:: Exercise directions ::
Write only the number of lines below in which "host和so" occurs.

:: Input ::
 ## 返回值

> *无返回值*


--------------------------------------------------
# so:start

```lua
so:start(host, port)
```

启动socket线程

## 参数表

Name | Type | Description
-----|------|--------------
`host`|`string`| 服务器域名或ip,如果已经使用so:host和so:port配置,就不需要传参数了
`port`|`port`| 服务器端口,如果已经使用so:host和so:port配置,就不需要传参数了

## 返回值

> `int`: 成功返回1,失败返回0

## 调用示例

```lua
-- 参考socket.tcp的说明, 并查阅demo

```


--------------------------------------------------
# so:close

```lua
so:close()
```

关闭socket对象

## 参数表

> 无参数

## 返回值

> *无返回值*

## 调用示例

* * *

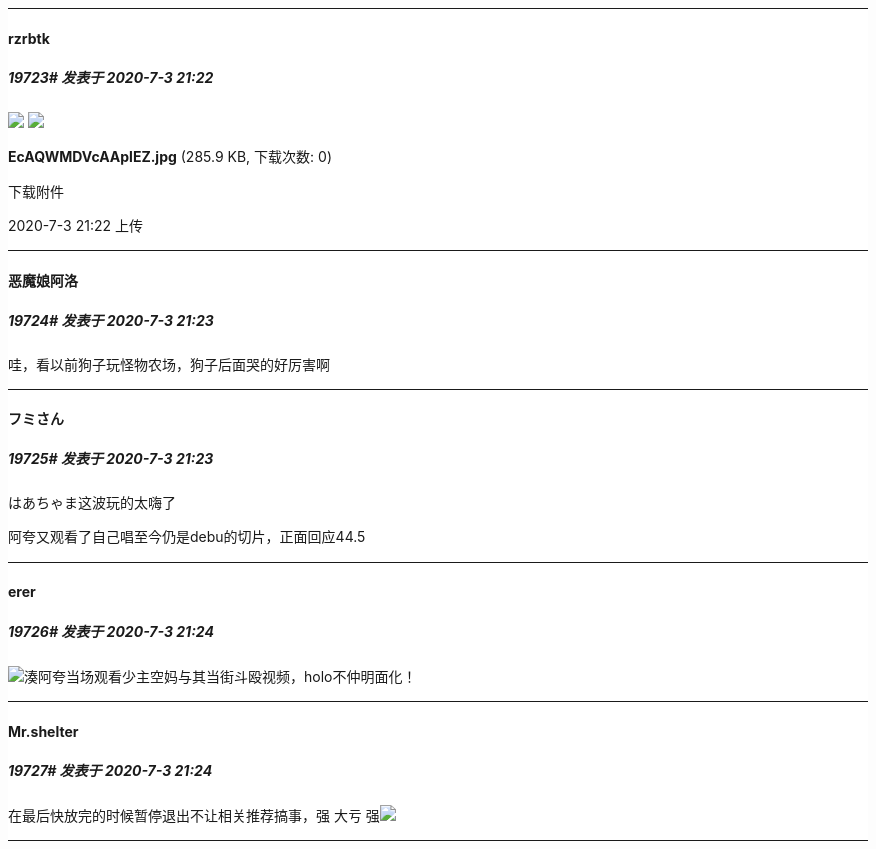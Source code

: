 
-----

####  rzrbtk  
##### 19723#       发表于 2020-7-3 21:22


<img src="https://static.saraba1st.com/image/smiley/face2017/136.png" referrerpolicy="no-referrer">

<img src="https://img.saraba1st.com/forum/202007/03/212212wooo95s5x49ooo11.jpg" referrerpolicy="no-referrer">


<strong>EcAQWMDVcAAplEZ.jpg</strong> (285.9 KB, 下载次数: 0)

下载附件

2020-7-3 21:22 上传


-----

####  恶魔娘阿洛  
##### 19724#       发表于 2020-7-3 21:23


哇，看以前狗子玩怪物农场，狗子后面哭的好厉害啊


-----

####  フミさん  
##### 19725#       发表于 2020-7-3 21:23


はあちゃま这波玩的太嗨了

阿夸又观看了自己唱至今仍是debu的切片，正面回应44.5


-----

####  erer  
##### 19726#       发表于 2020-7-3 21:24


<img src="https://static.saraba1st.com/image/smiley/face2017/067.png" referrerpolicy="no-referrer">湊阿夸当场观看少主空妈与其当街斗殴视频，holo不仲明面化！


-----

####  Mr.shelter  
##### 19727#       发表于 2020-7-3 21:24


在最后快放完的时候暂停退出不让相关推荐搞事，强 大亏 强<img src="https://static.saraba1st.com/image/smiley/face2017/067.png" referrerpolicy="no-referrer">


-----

:: Solution ::
2